How to Get Help for Addiction
Addiction is a complex medical condition and only attempting to combat loneliness on your own may not prove successful in stopping substance abuse. Long-term substance abuse will cause changes in the brain which causes a compulsive need to use. The best way to combat loneliness and addiction is through a drug and alcohol rehab program.
Asking for help for addiction can be difficult, especially if you are dealing with loneliness, and often may seem easier to continue living in this downward path. However, asking for help with addiction and getting treatment, will be the best decision you ever made. Some ways to make asking for help easier include:
- Writing a letter, email, or text. It may be easier to express yourself through written words. You can express how you are struggling with controlling substance intake and that you want help.
- Ask for help from a medical professional. Make an appointment with your doctor or a therapist and let them know how you are struggling with substance abuse. They can help you take the next steps and offer you resources as well.
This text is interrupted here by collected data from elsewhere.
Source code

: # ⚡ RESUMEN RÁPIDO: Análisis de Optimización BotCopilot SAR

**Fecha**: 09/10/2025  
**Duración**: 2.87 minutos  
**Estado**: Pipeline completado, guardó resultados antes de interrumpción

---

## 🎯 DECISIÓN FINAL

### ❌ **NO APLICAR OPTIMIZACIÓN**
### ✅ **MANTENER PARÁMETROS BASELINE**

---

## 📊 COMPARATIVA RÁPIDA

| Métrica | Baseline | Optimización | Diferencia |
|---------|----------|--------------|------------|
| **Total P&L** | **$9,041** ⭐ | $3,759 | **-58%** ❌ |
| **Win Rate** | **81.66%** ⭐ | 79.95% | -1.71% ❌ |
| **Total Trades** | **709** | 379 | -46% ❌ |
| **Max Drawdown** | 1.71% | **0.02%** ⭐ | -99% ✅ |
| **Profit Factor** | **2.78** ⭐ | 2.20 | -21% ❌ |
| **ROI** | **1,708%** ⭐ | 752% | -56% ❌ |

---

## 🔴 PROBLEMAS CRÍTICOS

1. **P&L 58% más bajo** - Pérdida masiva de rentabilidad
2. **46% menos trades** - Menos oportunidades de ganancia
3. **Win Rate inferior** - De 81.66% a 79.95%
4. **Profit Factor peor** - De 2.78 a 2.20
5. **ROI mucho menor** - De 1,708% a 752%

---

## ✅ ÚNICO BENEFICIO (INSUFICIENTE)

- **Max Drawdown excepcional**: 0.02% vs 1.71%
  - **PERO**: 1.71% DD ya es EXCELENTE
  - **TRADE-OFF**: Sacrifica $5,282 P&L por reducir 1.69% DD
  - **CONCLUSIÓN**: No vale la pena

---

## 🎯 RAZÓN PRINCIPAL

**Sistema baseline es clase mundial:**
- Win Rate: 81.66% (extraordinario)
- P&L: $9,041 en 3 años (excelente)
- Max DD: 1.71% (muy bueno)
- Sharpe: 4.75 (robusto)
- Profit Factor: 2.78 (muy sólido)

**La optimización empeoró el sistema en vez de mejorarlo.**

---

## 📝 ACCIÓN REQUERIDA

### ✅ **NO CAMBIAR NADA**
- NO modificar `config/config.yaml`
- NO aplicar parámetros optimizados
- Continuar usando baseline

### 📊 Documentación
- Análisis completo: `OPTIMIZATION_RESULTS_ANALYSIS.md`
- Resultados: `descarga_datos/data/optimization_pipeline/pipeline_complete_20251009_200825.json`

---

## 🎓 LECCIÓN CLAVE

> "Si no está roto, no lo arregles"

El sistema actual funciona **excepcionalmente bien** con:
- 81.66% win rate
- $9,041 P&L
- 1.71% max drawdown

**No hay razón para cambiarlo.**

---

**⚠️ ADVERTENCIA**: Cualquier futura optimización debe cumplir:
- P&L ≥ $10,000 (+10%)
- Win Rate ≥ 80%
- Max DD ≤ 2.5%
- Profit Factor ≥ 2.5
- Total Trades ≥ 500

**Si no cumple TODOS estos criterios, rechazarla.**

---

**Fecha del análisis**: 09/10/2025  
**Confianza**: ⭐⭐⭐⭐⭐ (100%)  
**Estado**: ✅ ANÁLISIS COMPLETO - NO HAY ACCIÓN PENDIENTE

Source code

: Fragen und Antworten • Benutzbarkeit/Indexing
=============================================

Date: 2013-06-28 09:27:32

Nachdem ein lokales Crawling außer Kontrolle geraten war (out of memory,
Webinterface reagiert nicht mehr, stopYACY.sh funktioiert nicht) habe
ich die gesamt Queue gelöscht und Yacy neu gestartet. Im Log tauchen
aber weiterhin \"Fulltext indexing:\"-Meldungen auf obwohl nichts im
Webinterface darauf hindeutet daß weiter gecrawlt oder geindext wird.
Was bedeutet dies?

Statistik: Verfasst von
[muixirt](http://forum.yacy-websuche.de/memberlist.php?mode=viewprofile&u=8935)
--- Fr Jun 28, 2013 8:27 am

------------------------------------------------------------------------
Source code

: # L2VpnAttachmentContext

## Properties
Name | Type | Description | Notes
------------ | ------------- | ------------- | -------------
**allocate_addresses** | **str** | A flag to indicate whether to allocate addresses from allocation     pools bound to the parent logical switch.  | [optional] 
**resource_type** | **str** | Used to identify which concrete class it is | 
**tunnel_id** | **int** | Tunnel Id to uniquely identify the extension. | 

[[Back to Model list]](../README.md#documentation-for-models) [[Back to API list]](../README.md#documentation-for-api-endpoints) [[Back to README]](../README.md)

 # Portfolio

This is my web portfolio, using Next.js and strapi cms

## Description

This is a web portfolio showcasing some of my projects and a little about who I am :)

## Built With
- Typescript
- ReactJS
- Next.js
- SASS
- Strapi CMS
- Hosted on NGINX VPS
- Reach out for help online or over the phone. There are numerous resources online, such as helpline numbers, chat rooms, and treatment facility websites. It can be easier to reach out online than face to face when asking for help. These resources can help you take the next ideal steps.
- Participate in a peer support meeting. There are numerous peer support meetings throughout the country such as Alcoholics Anonymous and Narcotics Anonymous. There are people there who know what you are going through who can be easier to talk to and can offer you resources for getting help.
- Talk to someone you trust greatly. Even though you may feel alone, there are people in your life who care about you and that you can talk to. Open up to someone you trust and let them know how you have been struggling. They can help you make sense of what is going on and help you find the resources needed to take the next steps.